> _ASSIGNMENT_: Set down the entries below exactly as written.

> _RECORDS FOR THIS EXERCISE_:

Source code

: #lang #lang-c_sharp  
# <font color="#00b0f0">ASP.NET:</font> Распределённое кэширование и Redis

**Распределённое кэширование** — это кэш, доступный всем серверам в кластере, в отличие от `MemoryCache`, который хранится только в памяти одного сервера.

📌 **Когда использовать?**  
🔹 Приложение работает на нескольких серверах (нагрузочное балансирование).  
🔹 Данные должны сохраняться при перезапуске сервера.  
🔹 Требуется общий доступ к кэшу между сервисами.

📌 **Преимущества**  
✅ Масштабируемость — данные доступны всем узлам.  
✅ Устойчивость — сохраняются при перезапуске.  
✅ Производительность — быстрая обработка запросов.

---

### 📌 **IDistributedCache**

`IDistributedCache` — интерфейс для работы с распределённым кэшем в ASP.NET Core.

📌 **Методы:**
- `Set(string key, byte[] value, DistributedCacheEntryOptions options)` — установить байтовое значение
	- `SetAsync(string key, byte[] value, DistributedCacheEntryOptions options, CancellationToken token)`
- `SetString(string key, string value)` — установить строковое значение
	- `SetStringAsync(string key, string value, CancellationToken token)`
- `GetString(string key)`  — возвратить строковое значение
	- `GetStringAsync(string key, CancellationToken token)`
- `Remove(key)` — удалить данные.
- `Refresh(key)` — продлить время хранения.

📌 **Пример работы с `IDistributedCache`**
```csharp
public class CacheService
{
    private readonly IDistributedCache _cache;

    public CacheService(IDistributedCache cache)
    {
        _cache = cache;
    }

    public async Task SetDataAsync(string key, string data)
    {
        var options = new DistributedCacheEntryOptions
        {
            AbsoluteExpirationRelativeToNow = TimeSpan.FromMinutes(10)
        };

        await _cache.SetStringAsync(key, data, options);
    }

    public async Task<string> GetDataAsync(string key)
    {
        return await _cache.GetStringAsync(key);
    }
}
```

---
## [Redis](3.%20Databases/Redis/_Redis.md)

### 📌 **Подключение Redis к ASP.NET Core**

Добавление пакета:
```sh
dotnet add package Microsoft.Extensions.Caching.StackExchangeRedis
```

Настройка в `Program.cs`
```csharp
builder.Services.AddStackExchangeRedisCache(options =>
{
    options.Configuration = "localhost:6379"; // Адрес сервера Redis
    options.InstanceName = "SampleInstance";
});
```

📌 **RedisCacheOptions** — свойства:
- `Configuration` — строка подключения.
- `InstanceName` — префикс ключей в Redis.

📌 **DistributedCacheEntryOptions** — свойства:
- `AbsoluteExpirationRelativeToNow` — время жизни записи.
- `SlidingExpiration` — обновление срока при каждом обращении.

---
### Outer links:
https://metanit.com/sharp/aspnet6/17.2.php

> _ANSWER TO THE PROBLEM_:
Source code

: #lang #lang-c_sharp  
# <font color="#00b0f0">ASP.NET:</font> Распределённое кэширование и Redis

**Распределённое кэширование** — это кэш, доступный всем серверам в кластере, в отличие от `MemoryCache`, который хранится только в памяти одного сервера.

📌 **Когда использовать?**  
🔹 Приложение работает на нескольких серверах (нагрузочное балансирование).  
🔹 Данные должны сохраняться при перезапуске сервера.  
🔹 Требуется общий доступ к кэшу между сервисами.

📌 **Преимущества**  
✅ Масштабируемость — данные доступны всем узлам.  
✅ Устойчивость — сохраняются при перезапуске.  
✅ Производительность — быстрая обработка запросов.

---

### 📌 **IDistributedCache**

`IDistributedCache` — интерфейс для работы с распределённым кэшем в ASP.NET Core.

📌 **Методы:**
- `Set(string key, byte[] value, DistributedCacheEntryOptions options)` — установить байтовое значение
	- `SetAsync(string key, byte[] value, DistributedCacheEntryOptions options, CancellationToken token)`
- `SetString(string key, string value)` — установить строковое значение
	- `SetStringAsync(string key, string value, CancellationToken token)`
- `GetString(string key)`  — возвратить строковое значение
	- `GetStringAsync(string key, CancellationToken token)`
- `Remove(key)` — удалить данные.
- `Refresh(key)` — продлить время хранения.

📌 **Пример работы с `IDistributedCache`**
```csharp
public class CacheService
{
    private readonly IDistributedCache _cache;

    public CacheService(IDistributedCache cache)
    {
        _cache = cache;
    }

    public async Task SetDataAsync(string key, string data)
    {
        var options = new DistributedCacheEntryOptions
        {
            AbsoluteExpirationRelativeToNow = TimeSpan.FromMinutes(10)
        };

        await _cache.SetStringAsync(key, data, options);
    }

    public async Task<string> GetDataAsync(string key)
    {
        return await _cache.GetStringAsync(key);
    }
}
```

---
## [Redis](3.%20Databases/Redis/_Redis.md)

### 📌 **Подключение Redis к ASP.NET Core**

Добавление пакета:
```sh
dotnet add package Microsoft.Extensions.Caching.StackExchangeRedis
```

Настройка в `Program.cs`
```csharp
builder.Services.AddStackExchangeRedisCache(options =>
{
    options.Configuration = "localhost:6379"; // Адрес сервера Redis
    options.InstanceName = "SampleInstance";
});
```

📌 **RedisCacheOptions** — свойства:
- `Configuration` — строка подключения.
- `InstanceName` — префикс ключей в Redis.

📌 **DistributedCacheEntryOptions** — свойства:
- `AbsoluteExpirationRelativeToNow` — время жизни записи.
- `SlidingExpiration` — обновление срока при каждом обращении.

---
### Outer links:
https://metanit.com/sharp/aspnet6/17.2.php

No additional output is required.